Doğruyu söyleyen Adalet Bakanı’na teşekkür ediyorum

ÖNCE Okyanus Ötesi’nden şahane bir saptama (okyanus ötesi zannettiğiniz Okyanus Ötesi değil). Okur şöyle yazıyor:

“Osman Can referandum öncesinde ‘Bu Anayasa darbe anayasasıdır, değişmesi gerek’ diye TV’lerde kendini gösteriyordu. Simdi ise Evren’in 80 Darbe Anayasası’nın ürünü YÖK tarafından direkt olarak İÜ Hukuk Fakültesi’ne atandı... Darbe (Evren) Anayasası’nın ürünü YÖK tarafından kadro elde etti.”
Okur Osman Can’ın Kenan Evren’e borçlandığını da söylüyor.
Yalçın Bayer bunun böyle olacağını “Şeker Çocuk” başlığı altında daha 26 Ağustos 2010’da yazmıştı. (Hürriyet)
Osman Can 12 Eylül faşizminin en önemli kurumlarından YÖK’ün şahsa mahsus tahsis ettiği kadro ile atanmayı hazmediyor ve görevine başlıyor!

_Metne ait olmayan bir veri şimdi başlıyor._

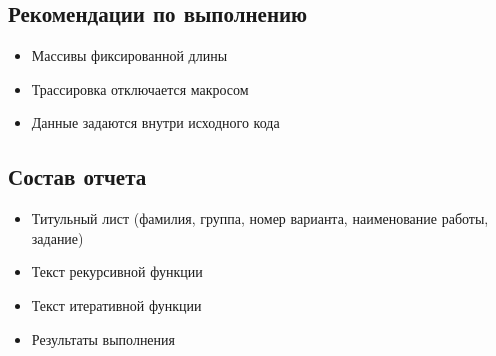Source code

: \documentclass[a4paper,12pt]{article}
\begin{document}
\subsection{Рекомендации по выполнению}
\begin{itemize}
	\item Массивы фиксированной длины
	\item Трассировка отключается макросом
	\item Данные задаются внутри исходного кода
\end{itemize}

\subsection{Состав отчета}
\begin{itemize}
	\item Титульный лист (фамилия, группа, номер варианта, наименование работы, задание)
	\item Текст рекурсивной функции
	\item Текст итеративной функции
	\item Результаты выполнения
\end{itemize}
\end{document}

Aynı Osman Can Avrupa’da bir sürü ülkede Adalet Bakanı’nın HSYK benzeri kurumlarda yer aldığını da söylemişti. Ancak, bizzat Adalet Bakanı onun gibi “yalan/yanlış” konuşanları tekzip ediyor. 
* * *
Geçen akşam bir tartışma programında Avrupa’da hiçbir ülkede Adalet Bakanı ve Müsteşarı’nın HSYK benzeri kurumlarda yer almadığını söyleyince bir emekli savcı “pek çok ülkede olduğunu” söyledi. Israrla ülke ismi vermesini isteyince ve ben hırgür çıkarınca birkaç ülke adını yalan/yanlış telaffuz etti. Ben de çileden çıkarak kendisine “yalancı” diye bağırdım ve beni mahkemeye vermesini istedim. Bir diğer emekli hukukçu da İsveç’te HSYK üyelerini hükümetin seçtiğini söyleyerek arkadaşına destek çıktı! Halbuki konu “Adalet Bakanı” idi.
* * *
Son dönemde Adalet Bakanlığı’nın sözcülüğüne soyunan Nazlı Ilıcak dün Adalet Bakanı ile yaptığı söyleşiyi yayınladı. (Sabah, 13 Ekim 2010)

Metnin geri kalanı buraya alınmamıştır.